Here, just now, everything is going sweetly so far. It’s a tough business because of the extreme heat, but they are holding their own and even managing to achieve something. They have been able to maintain themselves at a distance of about half a block from the front edge of the lava flow without the need to retreat, and Mattison can see, whenever the steam thins out a bit, that the color of the lava along the edge is beginning to turn from gray to a comforting black, the black of solid basalt. A pump crew from some other Citizens Service House has arrived, Mattison has been told, and is building a second lava dam on the opposite side of the breakout. The fire crews are at work in the adjacent blocks, hosing down the structures that were ignited by the initial geyser of lava fragments.

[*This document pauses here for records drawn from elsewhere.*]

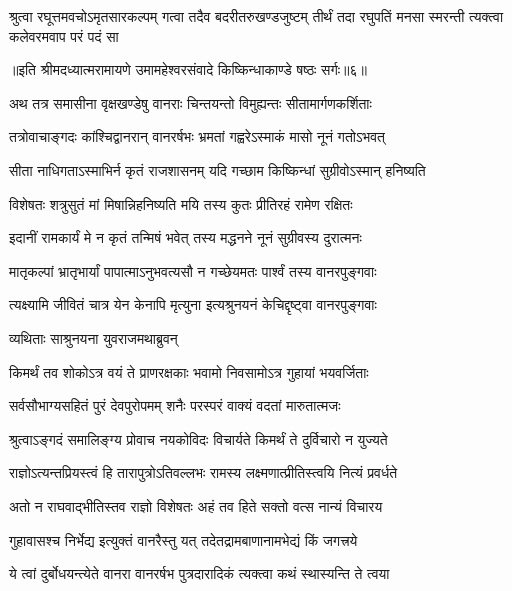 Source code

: \fourlineindentedshloka
{श्रुत्वा रघूत्तमवचोऽमृतसारकल्पम्}
{गत्वा तदैव बदरीतरुखण्डजुष्टम्}
{तीर्थं तदा रघुपतिं मनसा स्मरन्ती}
{त्यक्त्वा कलेवरमवाप परं पदं सा} %

{॥इति श्रीमदध्यात्मरामायणे उमामहेश्वरसंवादे किष्किन्धाकाण्डे
षष्ठः सर्गः॥६॥}





\twolineshloka
{अथ तत्र समासीना वृक्षखण्डेषु वानराः}
{चिन्तयन्तो विमुह्यन्तः सीतामार्गणकर्शिताः} %

\twolineshloka
{तत्रोवाचाङ्गदः कांश्चिद्वानरान् वानरर्षभः}
{भ्रमतां गह्वरेऽस्माकं मासो नूनं गतोऽभवत्} %

\twolineshloka
{सीता नाधिगताऽस्माभिर्न कृतं राजशासनम्}
{यदि गच्छाम किष्किन्धां सुग्रीवोऽस्मान् हनिष्यति} %

\twolineshloka
{विशेषतः शत्रुसुतं मां मिषान्निहनिष्यति}
{मयि तस्य कुतः प्रीतिरहं रामेण रक्षितः} %

\twolineshloka
{इदानीं रामकार्यं मे न कृतं तन्मिषं भवेत्}
{तस्य मद्धनने नूनं सुग्रीवस्य दुरात्मनः} %

\twolineshloka
{मातृकल्पां भ्रातृभार्यां पापात्माऽनुभवत्यसौ}
{न गच्छेयमतः पार्श्वं तस्य वानरपुङ्गवाः} %

\twolineshloka
{त्यक्ष्यामि जीवितं चात्र येन केनापि मृत्युना}
{इत्यश्रुनयनं केचिद्दृष्ट्वा वानरपुङ्गवाः} %

\onelineshloka
{व्यथिताः साश्रुनयना युवराजमथाब्रुवन्} %

\twolineshloka
{किमर्थं तव शोकोऽत्र वयं ते प्राणरक्षकाः}
{भवामो निवसामोऽत्र गुहायां भयवर्जिताः} %

\twolineshloka
{सर्वसौभाग्यसहितं पुरं देवपुरोपमम्}
{शनैः परस्परं वाक्यं वदतां मारुतात्मजः} %

\twolineshloka
{श्रुत्वाऽङ्गदं समालिङ्ग्य प्रोवाच नयकोविदः}
{विचार्यते किमर्थं ते दुर्विचारो न युज्यते} %

\twolineshloka
{राज्ञोऽत्यन्तप्रियस्त्वं हि तारापुत्रोऽतिवल्लभः}
{रामस्य लक्ष्मणात्प्रीतिस्त्वयि नित्यं प्रवर्धते} %

\twolineshloka
{अतो न राघवाद्भीतिस्तव राज्ञो विशेषतः}
{अहं तव हिते सक्तो वत्स नान्यं विचारय} %

\twolineshloka
{गुहावासश्च निर्भेद्य इत्युक्तं वानरैस्तु यत्}
{तदेतद्रामबाणानामभेद्यं किं जगत्त्रये} %

\twolineshloka
{ये त्वां दुर्बोधयन्त्येते वानरा वानरर्षभ}
{पुत्रदारादिकं त्यक्त्वा कथं स्थास्यन्ति ते त्वया} %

If visibility stays good, if the water supply holds out, if the pump doesn’t break down, if the lava doesn’t pull any velocity surprises, if some randomly escaping gobbet of hot rock doesn’t go flying through the air and melt one of the hoses, if there isn’t some new eruption right under their feet, or maybe an earthquake, if this, if that—well, then, maybe they’ll be able to knock off in another hour or two and head back to the house for some well-earned rest.

Maybe.

But things are beginning to change a little, now. The lava is penned up nicely in the middle but the bulk of the flow has shifted to the right-hand stream and that one is gaining in depth and velocity. That brings up the ugly possibility that Mattison’s dam is achieving diversion instead of containment, and is about to send the entire flow, which has been traveling thus far from west to east, off in a southerly direction.

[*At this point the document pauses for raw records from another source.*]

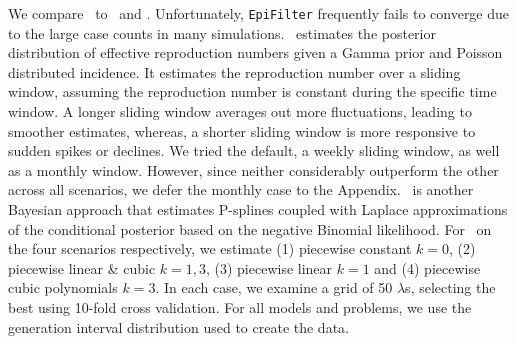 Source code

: We compare \RtEstim\ to \EpiEstim\ and \EpiLPS. Unfortunately,
\texttt{EpiFilter} frequently fails to converge due to the large case counts in
many simulations. \EpiEstim\ estimates the posterior distribution of effective
reproduction numbers given a Gamma prior and Poisson distributed incidence. It
estimates the reproduction number over a sliding window, assuming the
reproduction number is constant during the specific time window. A longer
sliding window averages out more fluctuations, leading to smoother estimates,
whereas, a shorter sliding window is more responsive to sudden spikes or
declines. We tried the default, a weekly sliding window, as well as a monthly
window. However, since neither considerably outperform the other across all
scenarios, we defer the monthly case to the Appendix. \EpiLPS\ is another
Bayesian approach that estimates P-splines coupled with Laplace approximations
of the conditional posterior based on the negative Binomial likelihood. For
\RtEstim\ on the four scenarios respectively, we estimate (1) piecewise constant
$k=0$, (2) piecewise linear \& cubic $k=1,3$, (3) piecewise linear $k=1$ and (4)
piecewise cubic polynomials $k=3$. In each case, we examine a grid of 50
$\lambda$s, selecting the best using 10-fold cross validation. For all models and
problems, we use the generation interval distribution used to create the data. 

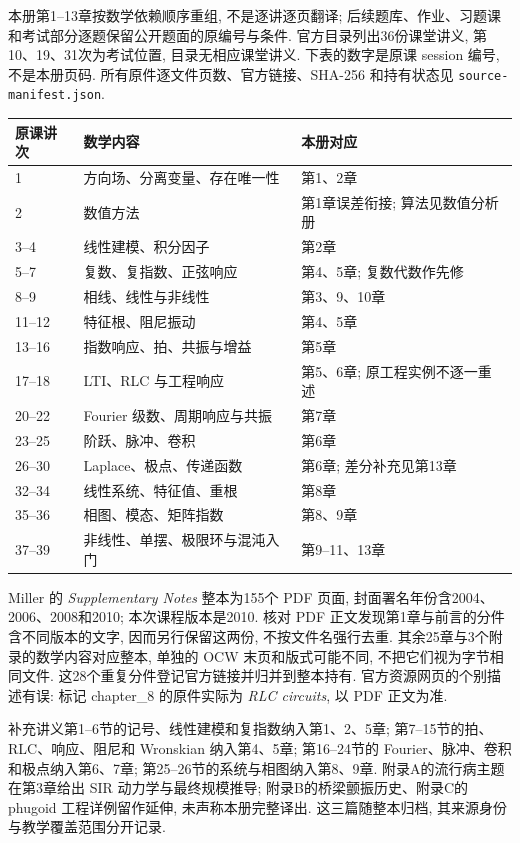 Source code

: 本册第1--13章按数学依赖顺序重组, 不是逐讲逐页翻译; 后续题库、作业、习题课和考试部分逐题保留公开题面的原编号与条件. 官方目录列出36份课堂讲义, 第10、19、31次为考试位置, 目录无相应课堂讲义. 下表的数字是原课 session 编号, 不是本册页码. 所有原件逐文件页数、官方链接、SHA-256 和持有状态见 \texttt{source-manifest.json}.
\begin{longtable}{p{}p{}p{}}
\toprule 原课讲次 & 数学内容 & 本册对应 \\\midrule\endhead
1 & 方向场、分离变量、存在唯一性 & 第1、2章 \\
2 & 数值方法 & 第1章误差衔接; 算法见数值分析册 \\
3--4 & 线性建模、积分因子 & 第2章 \\
5--7 & 复数、复指数、正弦响应 & 第4、5章; 复数代数作先修 \\
8--9 & 相线、线性与非线性 & 第3、9、10章 \\
11--12 & 特征根、阻尼振动 & 第4、5章 \\
13--16 & 指数响应、拍、共振与增益 & 第5章 \\
17--18 & LTI、RLC 与工程响应 & 第5、6章; 原工程实例不逐一重述 \\
20--22 & Fourier 级数、周期响应与共振 & 第7章 \\
23--25 & 阶跃、脉冲、卷积 & 第6章 \\
26--30 & Laplace、极点、传递函数 & 第6章; 差分补充见第13章 \\
32--34 & 线性系统、特征值、重根 & 第8章 \\
35--36 & 相图、模态、矩阵指数 & 第8、9章 \\
37--39 & 非线性、单摆、极限环与混沌入门 & 第9--11、13章 \\
\bottomrule
\end{longtable}
Miller 的 \textit{Supplementary Notes} 整本为155个 PDF 页面, 封面署名年份含2004、2006、2008和2010; 本次课程版本是2010. 核对 PDF 正文发现第1章与前言的分件含不同版本的文字, 因而另行保留这两份, 不按文件名强行去重. 其余25章与3个附录的数学内容对应整本, 单独的 OCW 末页和版式可能不同, 不把它们视为字节相同文件. 这28个重复分件登记官方链接并归并到整本持有. 官方资源网页的个别描述有误: 标记 chapter\_8 的原件实际为 \textit{RLC circuits}, 以 PDF 正文为准.

补充讲义第1--6节的记号、线性建模和复指数纳入第1、2、5章; 第7--15节的拍、RLC、响应、阻尼和 Wronskian 纳入第4、5章; 第16--24节的 Fourier、脉冲、卷积和极点纳入第6、7章; 第25--26节的系统与相图纳入第8、9章. 附录A的流行病主题在第3章给出 SIR 动力学与最终规模推导; 附录B的桥梁颤振历史、附录C的 phugoid 工程详例留作延伸, 未声称本册完整译出. 这三篇随整本归档, 其来源身份与教学覆盖范围分开记录.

Volcano Central is monitoring the whole thing by satellite, and somebody up there calls the problem to Mattison’s attention via his suit radio about a fifteenth of a second after he discovers it for himself. “Start moving your equipment to the right side of your dam,” Volcano Central says. “There’s danger now that the lava will start rolling south down San Dimas Avenue into Bonelli County Park, where it’ll take out the Puddingstone Reservoir, and maybe keep on going south until it cuts the San Bernardino Freeway in half on the far side of the park. A piece of the 210 Freeway will also be at risk down there.”

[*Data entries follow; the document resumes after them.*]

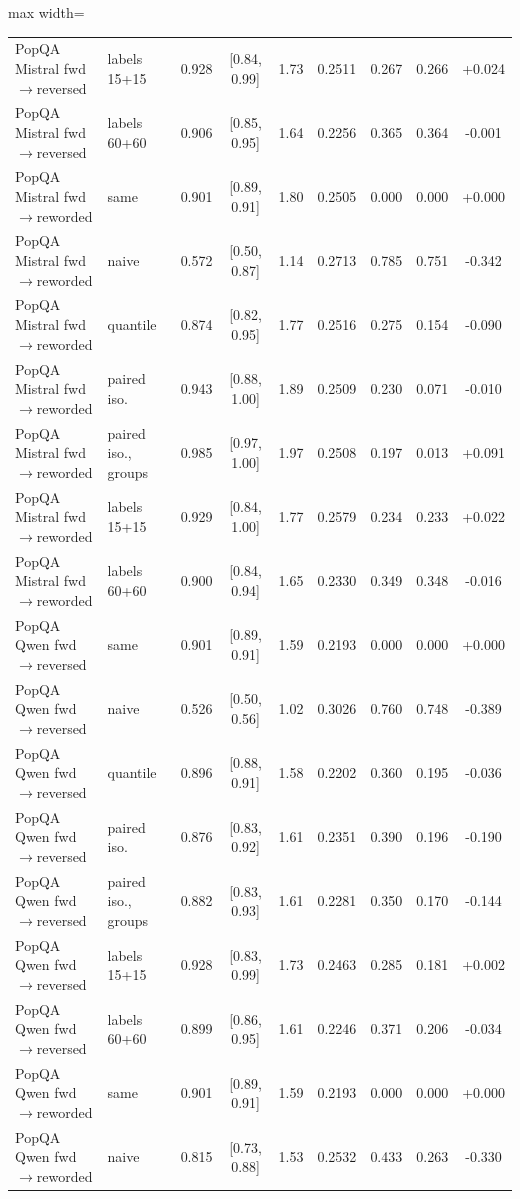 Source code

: \documentclass[twoside]{article}
\theoremstyle{definition}
\theoremstyle{remark}
\newcommand{\1}{\mathbf{1}}
\begin{document}
\begin{table}[t]
\begin{adjustbox}{max width=\textwidth}
\begin{tabular}{llccccccc}
PopQA Mistral fwd$\to$reversed & labels 15+15 & 0.928 & [0.84, 0.99] & 1.73 & 0.2511 & 0.267 & 0.266 & +0.024\\
PopQA Mistral fwd$\to$reversed & labels 60+60 & 0.906 & [0.85, 0.95] & 1.64 & 0.2256 & 0.365 & 0.364 & -0.001\\
\midrule
PopQA Mistral fwd$\to$reworded & same & 0.901 & [0.89, 0.91] & 1.80 & 0.2505 & 0.000 & 0.000 & +0.000\\
PopQA Mistral fwd$\to$reworded & naive & 0.572 & [0.50, 0.87] & 1.14 & 0.2713 & 0.785 & 0.751 & -0.342\\
PopQA Mistral fwd$\to$reworded & quantile & 0.874 & [0.82, 0.95] & 1.77 & 0.2516 & 0.275 & 0.154 & -0.090\\
PopQA Mistral fwd$\to$reworded & paired iso. & 0.943 & [0.88, 1.00] & 1.89 & 0.2509 & 0.230 & 0.071 & -0.010\\
PopQA Mistral fwd$\to$reworded & paired iso., groups & 0.985 & [0.97, 1.00] & 1.97 & 0.2508 & 0.197 & 0.013 & +0.091\\
PopQA Mistral fwd$\to$reworded & labels 15+15 & 0.929 & [0.84, 1.00] & 1.77 & 0.2579 & 0.234 & 0.233 & +0.022\\
PopQA Mistral fwd$\to$reworded & labels 60+60 & 0.900 & [0.84, 0.94] & 1.65 & 0.2330 & 0.349 & 0.348 & -0.016\\
\midrule
PopQA Qwen fwd$\to$reversed & same & 0.901 & [0.89, 0.91] & 1.59 & 0.2193 & 0.000 & 0.000 & +0.000\\
PopQA Qwen fwd$\to$reversed & naive & 0.526 & [0.50, 0.56] & 1.02 & 0.3026 & 0.760 & 0.748 & -0.389\\
PopQA Qwen fwd$\to$reversed & quantile & 0.896 & [0.88, 0.91] & 1.58 & 0.2202 & 0.360 & 0.195 & -0.036\\
PopQA Qwen fwd$\to$reversed & paired iso. & 0.876 & [0.83, 0.92] & 1.61 & 0.2351 & 0.390 & 0.196 & -0.190\\
PopQA Qwen fwd$\to$reversed & paired iso., groups & 0.882 & [0.83, 0.93] & 1.61 & 0.2281 & 0.350 & 0.170 & -0.144\\
PopQA Qwen fwd$\to$reversed & labels 15+15 & 0.928 & [0.83, 0.99] & 1.73 & 0.2463 & 0.285 & 0.181 & +0.002\\
PopQA Qwen fwd$\to$reversed & labels 60+60 & 0.899 & [0.86, 0.95] & 1.61 & 0.2246 & 0.371 & 0.206 & -0.034\\
\midrule
PopQA Qwen fwd$\to$reworded & same & 0.901 & [0.89, 0.91] & 1.59 & 0.2193 & 0.000 & 0.000 & +0.000\\
PopQA Qwen fwd$\to$reworded & naive & 0.815 & [0.73, 0.88] & 1.53 & 0.2532 & 0.433 & 0.263 & -0.330\\

\end{tabular}
\end{adjustbox}
\end{table}
\end{document}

The street and park names mean nothing to Mattison—he has never been anywhere near San Dimas before in his life—and he can form only a hazy picture of the specific geography from what Volcano Central is telling him. But all that matters is that there’s a park, a reservoir, and an apparently undamaged stretch of freeway to the south of here, and his beautifully constructed lava dam has succeeded in tipping the flow toward those very things, and he has to hustle now to correct the situation.